[[ Supplied records open ]]

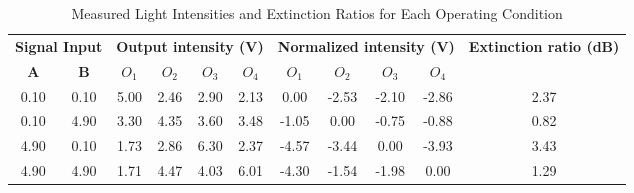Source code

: \documentclass{article}
\begin{document}
\begin{table}[ht]
\centering
\caption{Measured Light Intensities and Extinction Ratios for Each Operating Condition}
\label{tab:extinction_ratios}
\begin{adjustbox}{max width=\textwidth}
\begin{tabular}{cc|cccc|cccc|c}
\toprule
\multicolumn{2}{c|}{\textbf{Signal Input}} & \multicolumn{4}{c|}{\textbf{Output intensity (V)}} & \multicolumn{4}{c|}{\textbf{Normalized intensity (V)}} & \multirow{2}{*}{\textbf{Extinction ratio (dB)}} \\
\cmidrule{1-10}
\textbf{A} & \textbf{B} & $O_1$ & $O_2$ & $O_3$ & $O_4$ & $O_1$ & $O_2$ & $O_3$ & $O_4$ & \\
\midrule
0.10 & 0.10 & 5.00 & 2.46 & 2.90 & 2.13 & 0.00 & -2.53 & -2.10 & -2.86 & 2.37 \\
0.10 & 4.90 & 3.30 & 4.35 & 3.60 & 3.48 & -1.05 & 0.00 & -0.75 & -0.88 & 0.82 \\
4.90 & 0.10 & 1.73 & 2.86 & 6.30 & 2.37 & -4.57 & -3.44 & 0.00 & -3.93 & 3.43 \\
4.90 & 4.90 & 1.71 & 4.47 & 4.03 & 6.01 & -4.30 & -1.54 & -1.98 & 0.00 & 1.29 \\
\bottomrule
\end{tabular}
\end{adjustbox}
\end{table}
\end{document}
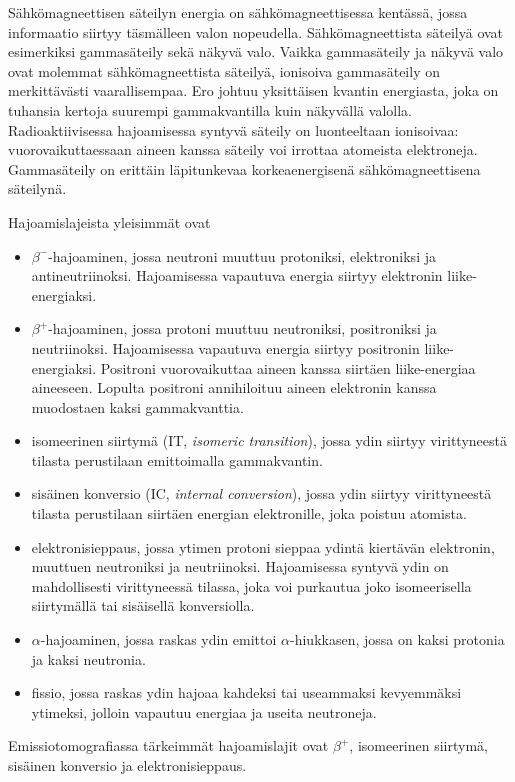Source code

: Sähkömagneettisen säteilyn energia on sähkömagneettisessa kentässä, jossa informaatio siirtyy täsmälleen valon nopeudella.\cite{cherry_basic_2012} Sähkömagneettista säteilyä ovat esimerkiksi gammasäteily sekä näkyvä valo. Vaikka gammasäteily ja näkyvä valo ovat molemmat sähkömagneettista säteilyä, ionisoiva gammasäteily on merkittävästi vaarallisempaa. Ero johtuu yksittäisen kvantin energiasta, joka on tuhansia kertoja suurempi gammakvantilla kuin näkyvällä valolla. Radioaktiivisessa hajoamisessa syntyvä säteily on luonteeltaan ionisoivaa: vuorovaikuttaessaan aineen kanssa säteily voi irrottaa atomeista elektroneja\cite{cherry_interaction_2012}. Gammasäteily on erittäin läpitunkevaa korkeaenergisenä sähkömagneettisena säteilynä.

Hajoamislajeista yleisimmät ovat\cite{cherry_modes_2012}
\begin{itemize}
    \item $\beta^{-}$-hajoaminen, jossa neutroni muuttuu protoniksi, elektroniksi ja antineutriinoksi.  Hajoamisessa vapautuva energia siirtyy elektronin liike-energiaksi.
    \item $\beta^{+}$-hajoaminen, jossa protoni muuttuu neutroniksi, positroniksi ja neutriinoksi. Hajoamisessa vapautuva energia siirtyy positronin liike-energiaksi. Positroni vuorovaikuttaa aineen kanssa siirtäen liike-energiaa aineeseen. Lopulta positroni annihiloituu aineen elektronin kanssa muodostaen kaksi gammakvanttia.
    \item isomeerinen siirtymä (IT, \textit{isomeric transition}), jossa ydin siirtyy virittyneestä tilasta perustilaan emittoimalla gammakvantin.
    \item sisäinen konversio (IC, \textit{internal conversion}), jossa ydin siirtyy virittyneestä tilasta perustilaan siirtäen energian elektronille, joka poistuu atomista.
    \item elektronisieppaus, jossa ytimen protoni sieppaa ydintä kiertävän elektronin, muuttuen neutroniksi ja neutriinoksi. Hajoamisessa syntyvä ydin on mahdollisesti virittyneessä tilassa, joka voi purkautua joko isomeerisella siirtymällä tai sisäisellä konversiolla.
    \item $\alpha$-hajoaminen, jossa raskas ydin emittoi $\alpha$-hiukkasen, jossa on kaksi protonia ja kaksi neutronia.
    \item fissio, jossa raskas ydin hajoaa kahdeksi tai useammaksi kevyemmäksi ytimeksi, jolloin vapautuu energiaa ja useita neutroneja.
\end{itemize}
Emissiotomografiassa tärkeimmät hajoamislajit ovat $\beta^{+}$, isomeerinen siirtymä, sisäinen konversio ja elektronisieppaus\cite{cherry_modes_2012}.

[[ Supplied records closed ]]

**Work instructions**
If a line in the records above holds the string "adjustbox", copy it.

**Your response**
\begin{adjustbox}{max width=\textwidth}
\end{adjustbox}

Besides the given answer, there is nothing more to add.